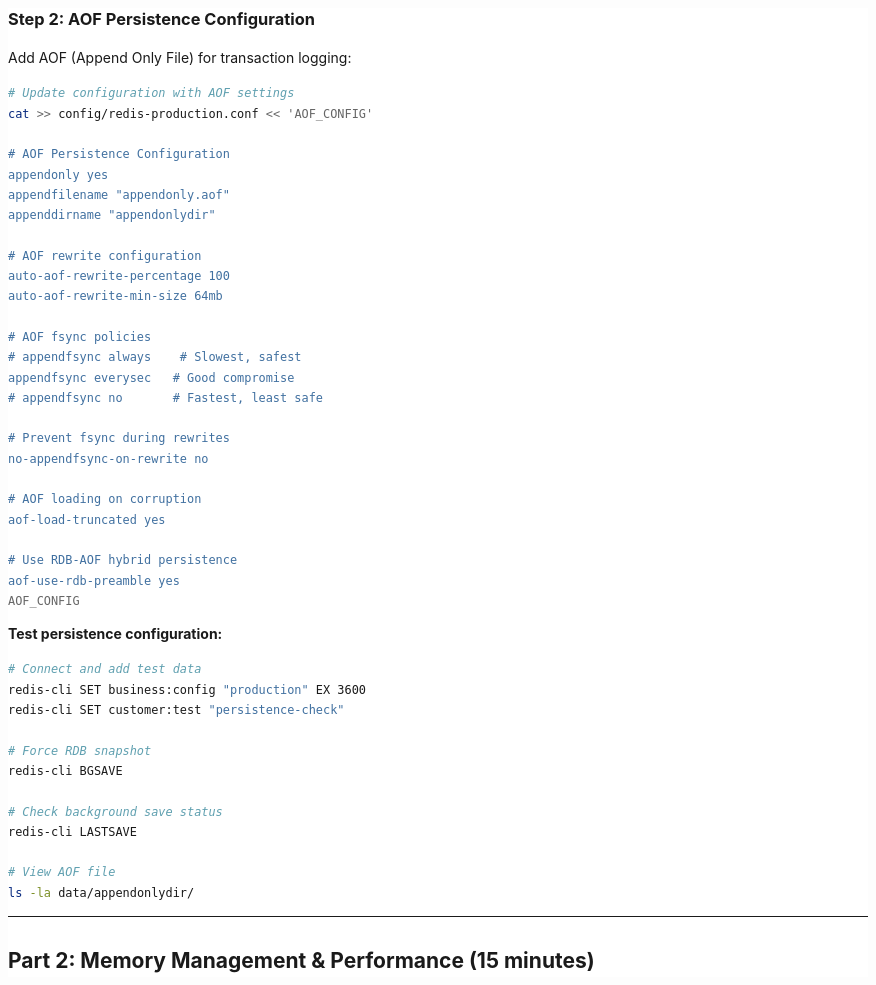### Step 2: AOF Persistence Configuration

Add AOF (Append Only File) for transaction logging:

```bash
# Update configuration with AOF settings
cat >> config/redis-production.conf << 'AOF_CONFIG'

# AOF Persistence Configuration
appendonly yes
appendfilename "appendonly.aof"
appenddirname "appendonlydir"

# AOF rewrite configuration
auto-aof-rewrite-percentage 100
auto-aof-rewrite-min-size 64mb

# AOF fsync policies
# appendfsync always    # Slowest, safest
appendfsync everysec   # Good compromise
# appendfsync no       # Fastest, least safe

# Prevent fsync during rewrites
no-appendfsync-on-rewrite no

# AOF loading on corruption
aof-load-truncated yes

# Use RDB-AOF hybrid persistence
aof-use-rdb-preamble yes
AOF_CONFIG
```

**Test persistence configuration:**

```bash
# Connect and add test data
redis-cli SET business:config "production" EX 3600
redis-cli SET customer:test "persistence-check"

# Force RDB snapshot
redis-cli BGSAVE

# Check background save status
redis-cli LASTSAVE

# View AOF file
ls -la data/appendonlydir/
```

---

## Part 2: Memory Management & Performance (15 minutes)
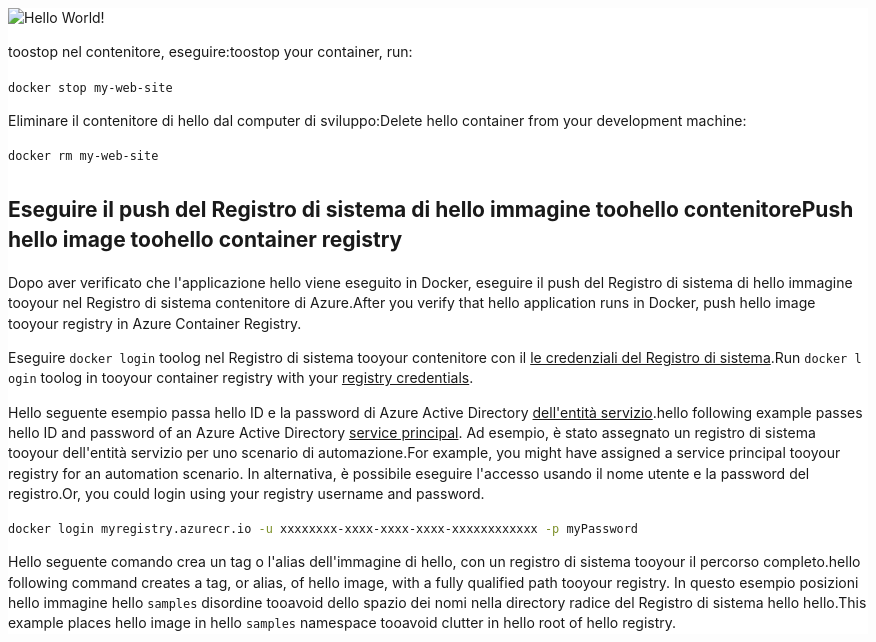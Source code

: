 ![Hello World!][hello-world]

<span data-ttu-id="1b62a-147">toostop nel contenitore, eseguire:</span><span class="sxs-lookup"><span data-stu-id="1b62a-147">toostop your container, run:</span></span>

```bash
docker stop my-web-site
```

<span data-ttu-id="1b62a-148">Eliminare il contenitore di hello dal computer di sviluppo:</span><span class="sxs-lookup"><span data-stu-id="1b62a-148">Delete hello container from your development machine:</span></span>

```bash
docker rm my-web-site
```

## <a name="push-hello-image-toohello-container-registry"></a><span data-ttu-id="1b62a-149">Eseguire il push del Registro di sistema di hello immagine toohello contenitore</span><span class="sxs-lookup"><span data-stu-id="1b62a-149">Push hello image toohello container registry</span></span>
<span data-ttu-id="1b62a-150">Dopo aver verificato che l'applicazione hello viene eseguito in Docker, eseguire il push del Registro di sistema di hello immagine tooyour nel Registro di sistema contenitore di Azure.</span><span class="sxs-lookup"><span data-stu-id="1b62a-150">After you verify that hello application runs in Docker, push hello image tooyour registry in Azure Container Registry.</span></span>

<span data-ttu-id="1b62a-151">Eseguire `docker login` toolog nel Registro di sistema tooyour contenitore con il [le credenziali del Registro di sistema](../container-registry/container-registry-authentication.md).</span><span class="sxs-lookup"><span data-stu-id="1b62a-151">Run `docker login` toolog in tooyour container registry with your [registry credentials](../container-registry/container-registry-authentication.md).</span></span>

<span data-ttu-id="1b62a-152">Hello seguente esempio passa hello ID e la password di Azure Active Directory [dell'entità servizio](../active-directory/active-directory-application-objects.md).</span><span class="sxs-lookup"><span data-stu-id="1b62a-152">hello following example passes hello ID and password of an Azure Active Directory [service principal](../active-directory/active-directory-application-objects.md).</span></span> <span data-ttu-id="1b62a-153">Ad esempio, è stato assegnato un registro di sistema tooyour dell'entità servizio per uno scenario di automazione.</span><span class="sxs-lookup"><span data-stu-id="1b62a-153">For example, you might have assigned a service principal tooyour registry for an automation scenario.</span></span>  <span data-ttu-id="1b62a-154">In alternativa, è possibile eseguire l'accesso usando il nome utente e la password del registro.</span><span class="sxs-lookup"><span data-stu-id="1b62a-154">Or, you could login using your registry username and password.</span></span>

```bash
docker login myregistry.azurecr.io -u xxxxxxxx-xxxx-xxxx-xxxx-xxxxxxxxxxxx -p myPassword
```

<span data-ttu-id="1b62a-155">Hello seguente comando crea un tag o l'alias dell'immagine di hello, con un registro di sistema tooyour il percorso completo.</span><span class="sxs-lookup"><span data-stu-id="1b62a-155">hello following command creates a tag, or alias, of hello image, with a fully qualified path tooyour registry.</span></span> <span data-ttu-id="1b62a-156">In questo esempio posizioni hello immagine hello `samples` disordine tooavoid dello spazio dei nomi nella directory radice del Registro di sistema hello hello.</span><span class="sxs-lookup"><span data-stu-id="1b62a-156">This example places hello image in hello `samples` namespace tooavoid clutter in hello root of hello registry.</span></span>


[hello-world]: ./media/service-fabric-get-started-containers-linux/HelloWorld.png
[sf-yeoman]: ./media/service-fabric-get-started-containers-linux/YoSF.png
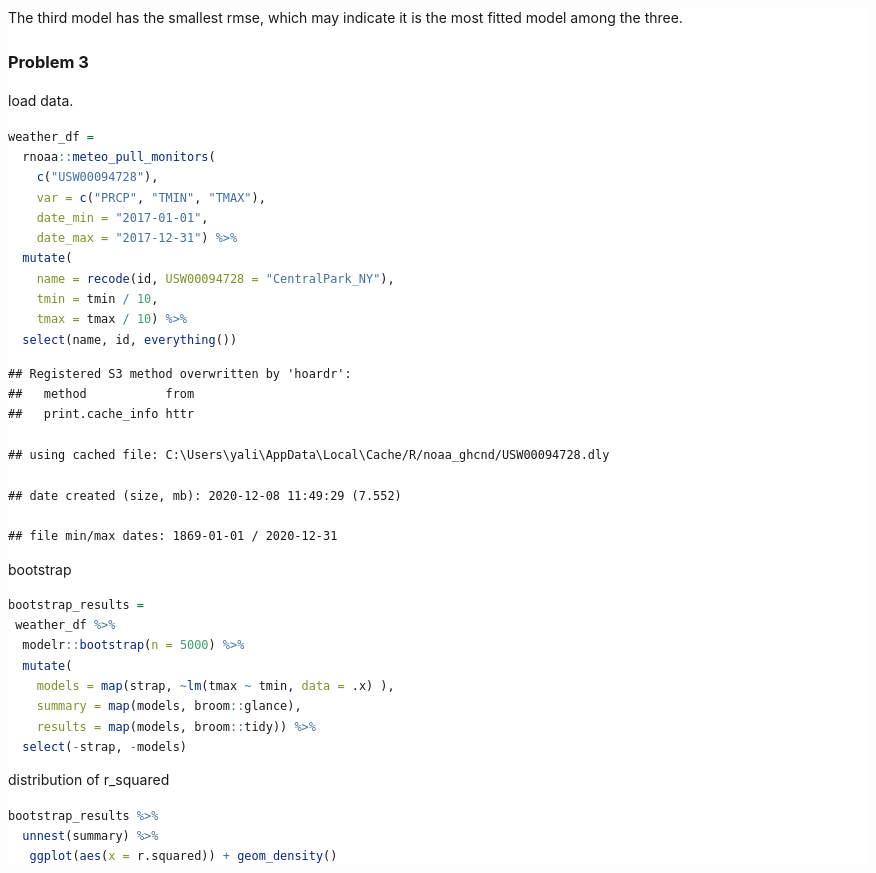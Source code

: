 The third model has the smallest rmse, which may indicate it is the most
fitted model among the three.

### Problem 3

load data.

``` r
weather_df = 
  rnoaa::meteo_pull_monitors(
    c("USW00094728"),
    var = c("PRCP", "TMIN", "TMAX"), 
    date_min = "2017-01-01",
    date_max = "2017-12-31") %>%
  mutate(
    name = recode(id, USW00094728 = "CentralPark_NY"),
    tmin = tmin / 10,
    tmax = tmax / 10) %>%
  select(name, id, everything())
```

    ## Registered S3 method overwritten by 'hoardr':
    ##   method           from
    ##   print.cache_info httr

    ## using cached file: C:\Users\yali\AppData\Local\Cache/R/noaa_ghcnd/USW00094728.dly

    ## date created (size, mb): 2020-12-08 11:49:29 (7.552)

    ## file min/max dates: 1869-01-01 / 2020-12-31

bootstrap

``` r
bootstrap_results =
 weather_df %>% 
  modelr::bootstrap(n = 5000) %>% 
  mutate(
    models = map(strap, ~lm(tmax ~ tmin, data = .x) ),
    summary = map(models, broom::glance),
    results = map(models, broom::tidy)) %>% 
  select(-strap, -models) 
```

distribution of r\_squared

``` r
bootstrap_results %>% 
  unnest(summary) %>% 
   ggplot(aes(x = r.squared)) + geom_density()
```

———

Brief: In the listing, find each line with the string "production" and copy it.

Answer:
cat >> config/redis-production.conf << 'AOF_CONFIG'
redis-cli SET business:config "production" EX 3600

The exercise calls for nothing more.